-- TASK REQUIREMENTS --
Using the records below, locate all lines containing "body" and return them.

(Stored data entries)
[Start of section]

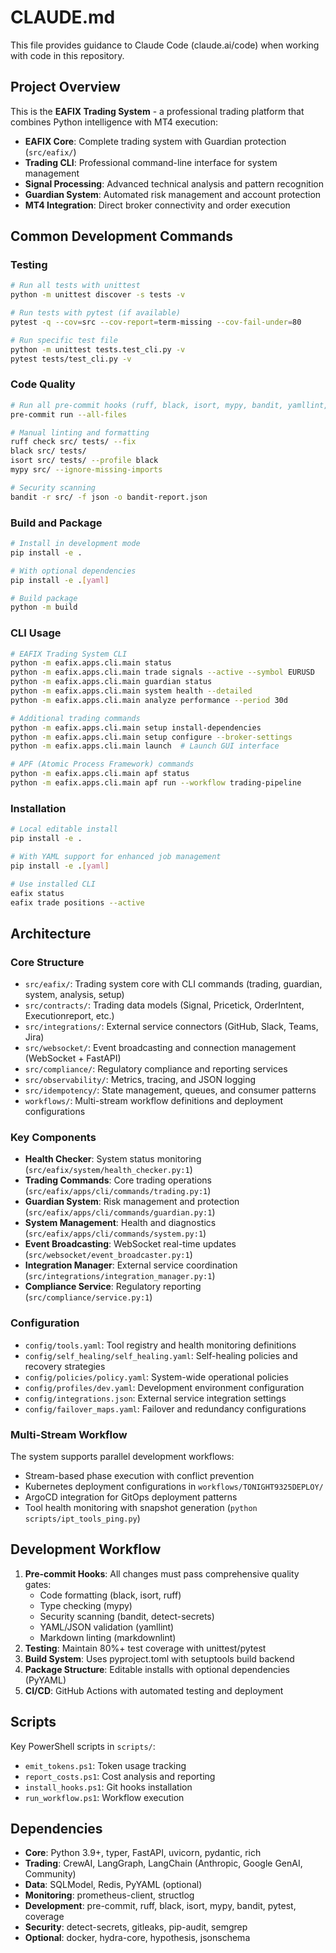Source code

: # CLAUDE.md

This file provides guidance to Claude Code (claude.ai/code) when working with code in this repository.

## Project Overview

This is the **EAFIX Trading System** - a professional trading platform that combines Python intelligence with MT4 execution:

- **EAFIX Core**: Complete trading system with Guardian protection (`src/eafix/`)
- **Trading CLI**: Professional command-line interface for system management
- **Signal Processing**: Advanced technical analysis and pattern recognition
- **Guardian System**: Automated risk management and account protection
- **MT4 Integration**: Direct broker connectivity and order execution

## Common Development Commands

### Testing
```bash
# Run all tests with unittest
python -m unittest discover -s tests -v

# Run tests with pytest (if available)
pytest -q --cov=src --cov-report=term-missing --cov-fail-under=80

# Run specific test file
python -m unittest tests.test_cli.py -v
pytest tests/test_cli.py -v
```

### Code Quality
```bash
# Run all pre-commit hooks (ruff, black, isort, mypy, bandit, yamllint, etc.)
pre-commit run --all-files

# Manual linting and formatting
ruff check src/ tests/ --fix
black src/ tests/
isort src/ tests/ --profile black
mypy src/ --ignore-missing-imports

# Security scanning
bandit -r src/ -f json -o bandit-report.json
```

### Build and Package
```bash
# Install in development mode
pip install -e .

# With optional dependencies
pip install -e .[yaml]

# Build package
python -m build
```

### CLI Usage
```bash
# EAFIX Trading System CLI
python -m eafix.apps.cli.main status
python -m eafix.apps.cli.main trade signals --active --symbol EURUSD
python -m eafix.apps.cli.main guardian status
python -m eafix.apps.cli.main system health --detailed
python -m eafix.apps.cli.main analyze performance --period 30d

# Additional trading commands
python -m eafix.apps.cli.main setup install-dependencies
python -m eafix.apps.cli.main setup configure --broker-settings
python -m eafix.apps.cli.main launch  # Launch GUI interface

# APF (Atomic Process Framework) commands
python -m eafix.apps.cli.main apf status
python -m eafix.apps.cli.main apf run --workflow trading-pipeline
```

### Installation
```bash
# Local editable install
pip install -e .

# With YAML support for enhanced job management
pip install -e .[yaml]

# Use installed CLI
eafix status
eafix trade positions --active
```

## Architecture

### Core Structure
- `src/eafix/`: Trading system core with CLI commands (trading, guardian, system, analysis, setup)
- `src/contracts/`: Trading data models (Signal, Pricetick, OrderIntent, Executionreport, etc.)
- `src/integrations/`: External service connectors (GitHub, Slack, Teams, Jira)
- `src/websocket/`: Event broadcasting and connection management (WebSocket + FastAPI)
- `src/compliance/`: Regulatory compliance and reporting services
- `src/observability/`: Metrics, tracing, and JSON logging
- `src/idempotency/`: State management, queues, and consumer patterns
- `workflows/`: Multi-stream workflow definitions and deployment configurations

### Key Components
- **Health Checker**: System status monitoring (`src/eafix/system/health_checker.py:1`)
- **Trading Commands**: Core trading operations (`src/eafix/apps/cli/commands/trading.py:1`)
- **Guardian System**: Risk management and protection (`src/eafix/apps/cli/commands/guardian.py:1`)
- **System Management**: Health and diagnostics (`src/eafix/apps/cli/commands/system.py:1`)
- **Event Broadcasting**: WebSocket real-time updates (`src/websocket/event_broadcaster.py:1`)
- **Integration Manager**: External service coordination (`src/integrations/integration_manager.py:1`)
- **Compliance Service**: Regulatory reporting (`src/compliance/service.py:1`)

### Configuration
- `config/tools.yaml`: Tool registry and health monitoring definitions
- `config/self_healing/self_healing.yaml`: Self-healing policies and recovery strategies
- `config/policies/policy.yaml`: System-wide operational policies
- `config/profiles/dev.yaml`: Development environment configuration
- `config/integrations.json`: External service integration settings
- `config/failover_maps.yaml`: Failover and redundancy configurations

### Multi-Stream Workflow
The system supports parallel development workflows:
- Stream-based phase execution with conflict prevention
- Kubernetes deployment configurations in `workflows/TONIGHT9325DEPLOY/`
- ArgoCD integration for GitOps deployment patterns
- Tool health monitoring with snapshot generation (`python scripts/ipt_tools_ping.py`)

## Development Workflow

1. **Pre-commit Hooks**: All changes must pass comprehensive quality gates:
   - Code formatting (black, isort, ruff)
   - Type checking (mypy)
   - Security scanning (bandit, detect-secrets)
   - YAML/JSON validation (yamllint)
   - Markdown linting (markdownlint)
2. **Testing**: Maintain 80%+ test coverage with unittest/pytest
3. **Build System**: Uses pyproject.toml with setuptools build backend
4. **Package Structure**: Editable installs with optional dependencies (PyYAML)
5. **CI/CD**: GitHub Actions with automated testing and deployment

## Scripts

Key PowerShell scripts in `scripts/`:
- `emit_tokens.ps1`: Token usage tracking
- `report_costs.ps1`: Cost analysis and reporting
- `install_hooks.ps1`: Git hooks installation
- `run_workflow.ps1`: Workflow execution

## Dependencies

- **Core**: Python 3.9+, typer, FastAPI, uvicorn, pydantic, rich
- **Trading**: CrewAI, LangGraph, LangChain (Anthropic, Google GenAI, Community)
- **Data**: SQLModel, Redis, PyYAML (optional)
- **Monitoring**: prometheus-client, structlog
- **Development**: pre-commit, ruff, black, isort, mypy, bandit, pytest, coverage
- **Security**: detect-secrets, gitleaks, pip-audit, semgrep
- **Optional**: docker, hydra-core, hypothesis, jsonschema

[End of section]
[Start of section]

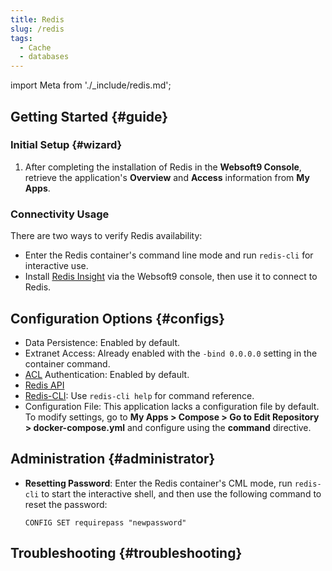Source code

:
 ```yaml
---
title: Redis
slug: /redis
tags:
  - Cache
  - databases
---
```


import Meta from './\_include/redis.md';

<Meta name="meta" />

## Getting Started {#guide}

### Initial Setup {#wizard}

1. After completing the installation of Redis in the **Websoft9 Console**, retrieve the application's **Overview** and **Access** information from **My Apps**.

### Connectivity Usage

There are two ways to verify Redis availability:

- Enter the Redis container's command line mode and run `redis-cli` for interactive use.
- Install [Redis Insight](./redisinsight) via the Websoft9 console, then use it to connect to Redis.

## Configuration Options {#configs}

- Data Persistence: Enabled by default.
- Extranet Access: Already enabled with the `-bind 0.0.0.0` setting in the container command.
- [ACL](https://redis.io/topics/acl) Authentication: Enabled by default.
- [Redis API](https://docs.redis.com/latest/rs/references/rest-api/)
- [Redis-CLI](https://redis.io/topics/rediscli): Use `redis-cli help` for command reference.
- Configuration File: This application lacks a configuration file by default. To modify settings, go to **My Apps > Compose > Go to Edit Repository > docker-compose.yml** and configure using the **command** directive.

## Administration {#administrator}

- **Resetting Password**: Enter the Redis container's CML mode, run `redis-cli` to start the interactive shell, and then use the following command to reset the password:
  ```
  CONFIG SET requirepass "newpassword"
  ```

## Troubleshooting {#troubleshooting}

[End of section]
[Start of section]

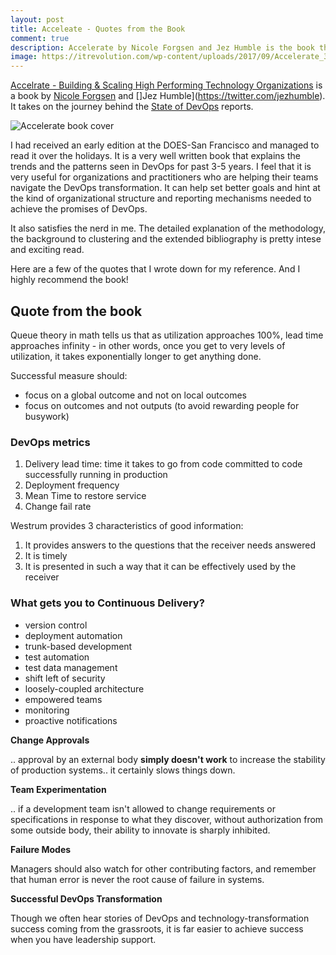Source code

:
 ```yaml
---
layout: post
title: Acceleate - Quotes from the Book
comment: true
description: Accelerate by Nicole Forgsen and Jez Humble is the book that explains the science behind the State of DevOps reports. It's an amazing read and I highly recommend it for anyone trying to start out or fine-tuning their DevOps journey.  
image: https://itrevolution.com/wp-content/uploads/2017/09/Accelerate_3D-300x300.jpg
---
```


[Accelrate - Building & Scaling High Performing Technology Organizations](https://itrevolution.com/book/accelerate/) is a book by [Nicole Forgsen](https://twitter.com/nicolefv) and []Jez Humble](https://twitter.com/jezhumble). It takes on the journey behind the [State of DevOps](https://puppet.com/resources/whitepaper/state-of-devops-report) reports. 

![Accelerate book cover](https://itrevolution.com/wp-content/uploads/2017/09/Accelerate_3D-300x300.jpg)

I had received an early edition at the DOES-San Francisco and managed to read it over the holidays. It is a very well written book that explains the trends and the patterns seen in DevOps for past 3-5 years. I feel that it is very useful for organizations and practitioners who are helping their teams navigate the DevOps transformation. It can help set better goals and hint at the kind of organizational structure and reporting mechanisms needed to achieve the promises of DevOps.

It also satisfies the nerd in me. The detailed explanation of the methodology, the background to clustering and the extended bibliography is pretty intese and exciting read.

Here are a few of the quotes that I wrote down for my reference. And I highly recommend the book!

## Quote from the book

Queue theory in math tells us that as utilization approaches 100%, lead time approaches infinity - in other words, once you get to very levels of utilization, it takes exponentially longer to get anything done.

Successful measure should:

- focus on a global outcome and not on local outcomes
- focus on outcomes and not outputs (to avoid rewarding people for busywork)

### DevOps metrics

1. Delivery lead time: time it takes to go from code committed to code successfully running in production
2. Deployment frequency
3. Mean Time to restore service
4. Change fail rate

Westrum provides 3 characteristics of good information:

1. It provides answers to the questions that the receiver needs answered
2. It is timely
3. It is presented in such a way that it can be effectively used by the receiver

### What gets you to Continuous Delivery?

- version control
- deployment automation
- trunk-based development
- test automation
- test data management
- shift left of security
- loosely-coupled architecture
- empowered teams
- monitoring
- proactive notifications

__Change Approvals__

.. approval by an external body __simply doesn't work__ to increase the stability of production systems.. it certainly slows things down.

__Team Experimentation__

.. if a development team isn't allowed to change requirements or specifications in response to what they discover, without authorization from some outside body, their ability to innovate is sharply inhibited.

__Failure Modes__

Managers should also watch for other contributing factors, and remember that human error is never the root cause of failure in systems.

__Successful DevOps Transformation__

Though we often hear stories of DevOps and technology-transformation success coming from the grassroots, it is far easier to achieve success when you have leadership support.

[End of section]

-- ANSWER SECTION --
.. approval by an external body __simply doesn't work__ to increase the stability of production systems.. it certainly slows things down.
.. if a development team isn't allowed to change requirements or specifications in response to what they discover, without authorization from some outside body, their ability to innovate is sharply inhibited.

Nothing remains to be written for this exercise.